Supply Nets
Paper on this project published in Antipode journal here (PDF available here).
Online platform charting the rise of seafarer abandonment. Launch it here.
Map charting locations of ships on International Labor Organisation’s dartabase of seafarer abandonment here.
Cargo ships are the backbone of the world’s supply systems, moving around 80% of the world’s goods, but seafarers are frequently subjected to expoitative labor conditions. An extreme form of this is the rise of seafarer abandonment, a calculated practice that leaves crews stranded for months or years without pay, with little to no contact with their employer, and with no way home. Lack of food, drinking water and fuel for electricity are commonplace.
The economic and legal foundations of shipping have developed to protect shipowner’s profits whilst precaritising workers. Abandonment is just the logical end-point, an extreme form of the application of these systems. For this reason, it can provide us with a window into some of the mechanics of logistical capitalism as a whole.
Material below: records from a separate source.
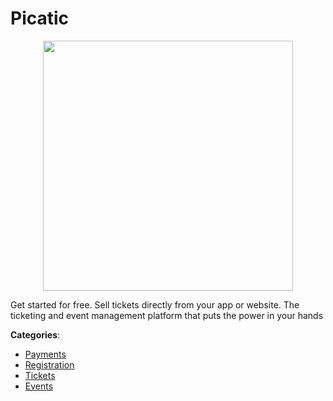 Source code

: # Picatic
<p align="center">
    <img width="400" src="https://raw.githubusercontent.com/apis-list/apis-list/apis/picatic/logo_256x256.png" />
</p>

Get started for free. Sell tickets directly from your app or website. The ticketing and event management platform that puts the power in your hands



**Categories**:
- [Payments](https://github.com/apis-list/apis-list#payments)
- [Registration](https://github.com/apis-list/apis-list#registration)
- [Tickets](https://github.com/apis-list/apis-list#tickets)
- [Events](https://github.com/apis-list/apis-list#events)







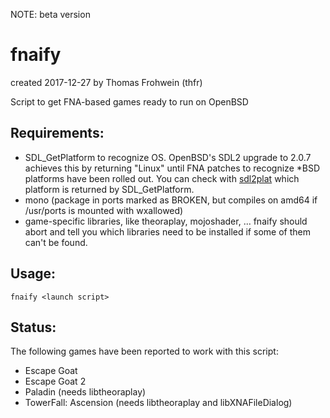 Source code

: NOTE: beta version

fnaify
======

created 2017-12-27
by Thomas Frohwein (thfr)

Script to get FNA-based games ready to run on OpenBSD

Requirements:
-------------

- SDL_GetPlatform to recognize OS. OpenBSD's SDL2 upgrade to 2.0.7
  achieves this by returning "Linux" until FNA patches to recognize
  *BSD platforms have been rolled out.
  You can check with [sdl2plat](https://github.com/thfrwn/sdl2plat)
  which platform is returned by SDL_GetPlatform.
- mono (package in ports marked as BROKEN, but compiles on amd64
  if /usr/ports is mounted with wxallowed)
- game-specific libraries, like theoraplay, mojoshader, ... fnaify
  should abort and tell you which libraries need to be installed if
  some of them can't be found.

Usage:
------

`fnaify <launch script>`

Status:
-------

The following games have been reported to work with this script:

* Escape Goat
* Escape Goat 2
* Paladin (needs libtheoraplay)
* TowerFall: Ascension (needs libtheoraplay and libXNAFileDialog)
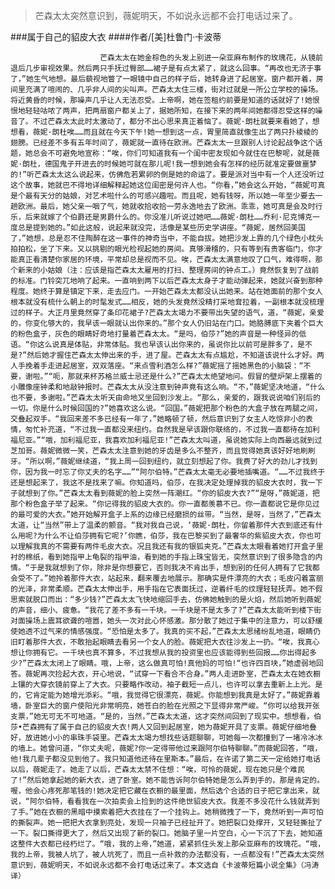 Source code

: > 芒森太太突然意识到，薇妮明天，不如说永远都不会打电话过来了。

###属于自己的貂皮大衣
####作者/[美]杜鲁门·卡波蒂

						芒森太太在她金棕色的头发上别进一朵亚麻布制作的玫瑰花，从镜前退后几步审视效果。然后两只手抚过臀部……裙子是有点太紧了，就这么回事。“再改也无济于事了，”她生气地想。最后藐视地瞥了一眼镜中自己的样子后，她转身进了起居室。窗户都开着，房间里充满了喧闹的、几乎非人间的尖叫声。芒森太太住三楼，街对过就是一所公立学校的操场。将近黄昏的时候，那噪声几乎让人无法忍受。上帝啊，她在签租约前要是知道的话就好了!她恨恨地轻轻咕哝了两声，把两扇窗户都关上了，据她所知，在接下来的两年间她都得忍受这样的噪音了。不过芒森太太此时太激动了，都分不出心思来真正着恼了。薇妮·朗杜就要来看她了，想想看，薇妮·朗杜唉……而且就在今天下午!她一想到这一点，胃里简直就像生出了两只扑棱棱的翅膀。已经差不多有五年时间了，薇妮就一直待在欧洲。芒森太太一旦跟别人讨论起战争这个话题，她总会不可避免地宣称：“唉，你们可知道我有一个闺中密友现如今就住在巴黎呢，就是薇妮·朗杜，德国鬼子开进去的时候她可就在那儿呢!我一想到她会有怎样的经历就准定要做噩梦的!”听芒森太太这么说起来，仿佛危若累卵的倒是她的命运了。要是派对当中有一个人还没听过这个故事，她就巴不得地详细解释起她这位闺密是何许人也。“你看，”她会这么开始，“薇妮可真是个最有天分的姑娘，对艺术啦什么的可感兴趣啦。而且呢，她有钱呀，所以她一年至少要去一趟欧洲。最后，她父亲一咽了气，她就收拾收拾一劳永逸地去了欧洲。乖乖，她可真是会及时行乐，后来就嫁了个伯爵还是男爵什么的。你没准儿听说过她吧……薇妮·朗杜……乔利·尼克博克一度总是提到她的。”如此这般，说起来就没完，活像是某些历史学讲座。“薇妮，居然回美国了，”她想，总是忍不住陶醉在这一事件的神奇当中，不能自拔。她把沙发上靠的几个绿色小枕头拍拍松，坐了下来。又以挑剔的眼光检视起她的房间。真够滑稽的，只有等到有贵客临门，你才能真正看清楚你家居的环境，平常却总是视而不见。唉，芒森太太满意地叹了口气，难得啊，那个新来的小姑娘（注：应该是指芒森太太雇用的打扫、整理房间的钟点工。）竟然恢复到了战前的标准。门铃突兀地响了起来。一直响到两下以后芒森太太身子才能动弹起来，她就兴奋到那种程度。她终于算是镇定下来，走去应门。一开始芒森太太都没认出她来。站在她面前的那个女人根本就没有梳什么朝上的时髦发式……相反，她的头发竟然没精打采地耷拉着，一副根本就没梳理过的样子。大正月里竟然穿了条印花裙子?芒森太太竭力不要带出失望的语气，道，“薇妮，亲爱的，你变化够大的，我早该一眼就认出你来的。”那个女人仍旧站在门口。她胳膊底下夹着个巨大的粉色盒子，灰色的眼睛好奇地打量着芒森太太。“是吗，伯莎?”她的声音是一种怪异的低语。“你这么说真是体贴，非常体贴。我也早该认出你来的，虽说你比以前可是胖多了，是不是?”然后她才握住芒森太太伸出来的手，进了屋。芒森太太有点尴尬，不知道该说什么才好。两人手挽着手走进起居室，双双落座。“来点雪利酒怎么样?”薇妮摇了摇她黑色的小脑袋：“不要，谢啦。”“呃，那就来杯苏格兰威士忌还是什么?”芒森太太绝望地问。假冒的壁炉架上摆着的小雕像座钟柔和地敲钟报时。芒森太太从没注意到钟声竟有这么响。“不，”薇妮坚决地道，“什么也不要，多谢啦。”芒森太太听天由命地又坐回到沙发上。“那么，亲爱的，跟我说说咱们别后的一切。你是什么时候回国的?”她喜欢这么说。“回国。”薇妮把那个粉色的大盒子放在两腿之间，交叠起双手。“我回来差不多已经有一年了，”她略顿了顿，然后意识到了女主人吃惊非小的表情，匆忙补充道，“不过我一直都没来纽约。自然我是早该跟你联络的，不过我一直都待在加利福尼亚。”“哦，加利福尼亚，我喜欢加利福尼亚!”芒森太太叫道，虽说她实际上向西最远就到过芝加哥。薇妮微微一笑，芒森太太注意到她的牙齿是多么不整齐，而且觉得她真该好好地刷刷牙。“所以啊，”薇妮继续道，“我上周一回到纽约，就立刻想起了你。我费了好大的劲儿才找到你，因为我一时忘了你丈夫的名字……”“阿尔伯特。”芒森太太毫无必要地插嘴道。“……不过我终于还是想起来了，我这不是找来了嘛。你知道吗，伯莎，在我决定处理掉我的貂皮大衣时，我一下子就想到了你。”芒森太太看到薇妮的脸上突然一阵潮红。“你的貂皮大衣?”“是呀，”薇妮道，把那个粉色盒子举了起来。“你记得我的貂皮大衣的。你一直都羡慕不已。你一直都说它是你见过的最可爱的大衣。”她开始解开盒子上系的边缘已经磨损的丝带。“当然，是呀，当然了，”芒森太太道，让“当然”带上了温柔的颤音。“我对我自己说，‘薇妮·朗杜，你留着那件大衣到底还有什么用呢?为什么不让伯莎拥有它呢?’你瞧，伯莎，我在巴黎买到了最奢华的紫貂皮大衣，你也可以理解我真的不需要有两件毛皮大衣。况且我还有我的银狐夹克。”芒森太太眼看着她打开盒子里衬的棉纸，看到她指甲上龟裂的指甲油，看到她的手指上珠宝皆无，突然意识到了很多隐含的内情。“于是我就想到了你，除非是你想要它，否则我决不肯出手，想到别的任何人拥有了它我都会受不了。”她拎着那件大衣，站起来，翻来覆去地展示。那确实是件漂亮的大衣；毛皮闪着富丽的光泽，非常柔顺。芒森太太伸出手，用手指在它表面抚过，逆着纤毛的纹理轻轻抚弄。她不假思索就脱口而出：“多少钱?”芒森太太飞快地缩回手去，仿佛她触到的是火焰，然后她听到薇妮的声音，细小、疲惫。“我花了差不多有一千块。一千块是不是太多了?”芒森太太能听到楼下街对面操场上震耳欲聋的喧嚣，她头一次对此心怀感激。那分散了她过于集中的注意力，可以舒缓使她透不过气来的情感强度。“恐怕是太多了。我真的买不起，”芒森太太思绪纷乱地道，眼睛仍旧盯着那件大衣，不敢抬起眼睛去看另一个女人的脸。薇妮把大衣往沙发上一扔。“唉，我真心想让你拥有它。一千块也真不算多，不过我想从我的投资里也应该能得到些回报……你出得起多少?”芒森太太闭上了眼睛。哦，上帝，这么做真可怕!真他妈的可怕!“也许四百块，”她虚弱地回答。薇妮再次捡起大衣，开心地说，“试穿一下看合不合身。”两人走进卧室，芒森太太在她衣橱上镶的大穿衣镜前穿上了大衣。只要略作改动，袖子截短一点儿，也许可以拿去重新上上光。是的，它肯定能为她增光添彩。“哦，我觉得它很漂亮，薇妮。你能想到我真是太好了。”薇妮靠着墙，卧室巨大的窗户使阳光非常明亮，她苍白的脸在光照之下显得非常严峻。“你可以给我开张支票，”她无可无不可地道。“是的，当然，”芒森太太道，这才突然间回到了现实中。想想看，伯莎•芒森拥有了属于自己的貂皮大衣!两人又回到起居室，她为薇妮开具了支票。薇妮仔细地叠好，放进她小小的串珠手袋里。芒森太太竭力想找些话题聊聊，可她每一次都撞到了一堵冷冰冰的墙上。她曾问道，“你丈夫呢，薇妮?你一定得带他过来跟阿尔伯特聊聊。”而薇妮回答，“哦，他!我几辈子都没见到他了。我只知道他还待在里斯本。”最后，在许诺了第二天一定给她打电话以后，薇妮走了。她走了以后，芒森太太禁不住想：“唉，可怜的薇妮，现在她只是个难民了!”然后她拿起她的新大衣，进了卧室。她不能告诉阿尔伯特她是怎么弄到手的，那是肯定的。喔，他会心疼死那笔钱的!她决定把它藏在衣橱的最里面，然后选个合适的日子把它拿出来，就说，“阿尔伯特，看看我在一次拍卖会上捡到的这件绝世貂皮大衣。我差不多没花什么钱就弄到了手。”她在衣橱的黑暗中摸索着把大衣挂在了一个挂钩上。她稍微拽了一下，竟然听到一声可怕的撕裂声。她一把把大衣拿到亮处，发现一只袖子已经扯开了。她把裂口处撑开，又轻轻撕扯了一下。裂口撕得更大了，然后又出现了新的裂口。她脑子里一片空白，心一下沉了下去，她知道这整件大衣都已经朽烂了。“哦，我的上帝，”她道，紧紧抓住头发上那朵亚麻布的玫瑰花。“哦，我的上帝，我被人坑了，被人坑死了，而且一点补救的办法都没有，一点都没有!”芒森太太突然意识到，薇妮明天，不如说永远都不会打电话过来了。本文选自《卡波蒂短篇小说全集》（冯涛译）  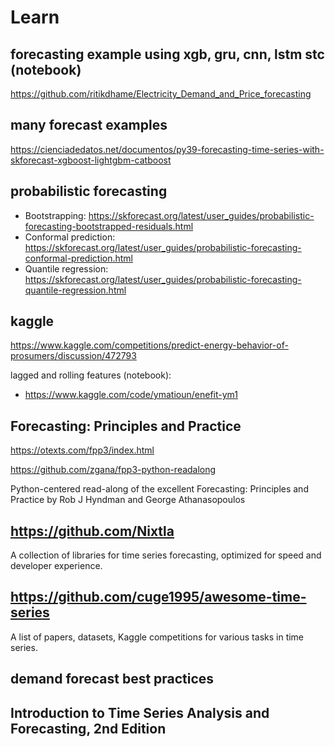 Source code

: # Learn

## forecasting example using xgb, gru, cnn, lstm stc (notebook)
https://github.com/ritikdhame/Electricity_Demand_and_Price_forecasting

## many forecast examples
https://cienciadedatos.net/documentos/py39-forecasting-time-series-with-skforecast-xgboost-lightgbm-catboost

## probabilistic forecasting
- Bootstrapping: https://skforecast.org/latest/user_guides/probabilistic-forecasting-bootstrapped-residuals.html
- Conformal prediction: https://skforecast.org/latest/user_guides/probabilistic-forecasting-conformal-prediction.html
- Quantile regression: https://skforecast.org/latest/user_guides/probabilistic-forecasting-quantile-regression.html

## kaggle
https://www.kaggle.com/competitions/predict-energy-behavior-of-prosumers/discussion/472793

lagged and rolling features (notebook):
- https://www.kaggle.com/code/ymatioun/enefit-ym1

## Forecasting: Principles and Practice
https://otexts.com/fpp3/index.html

https://github.com/zgana/fpp3-python-readalong

Python-centered read-along of the excellent Forecasting: Principles and Practice by Rob J Hyndman and George Athanasopoulos

## https://github.com/Nixtla
A collection of libraries for time series forecasting, optimized for speed and developer experience.

## https://github.com/cuge1995/awesome-time-series
A list of papers, datasets, Kaggle competitions for various tasks in time series.

## demand forecast best practices

## Introduction to Time Series Analysis and Forecasting, 2nd Edition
Rather than frame abandonments as interruptions in otherwise smooth supply chains, this project focuses on the supply chain of abandonment itself. Moving through studies of debt, insurance and flagging, it seeks to map out the specific conditions, actors and processes that allow it to happen. Supply chains are more like supply nets: matrices of interconnected lines, prone to becoming tangled, in which workers find themselves caught.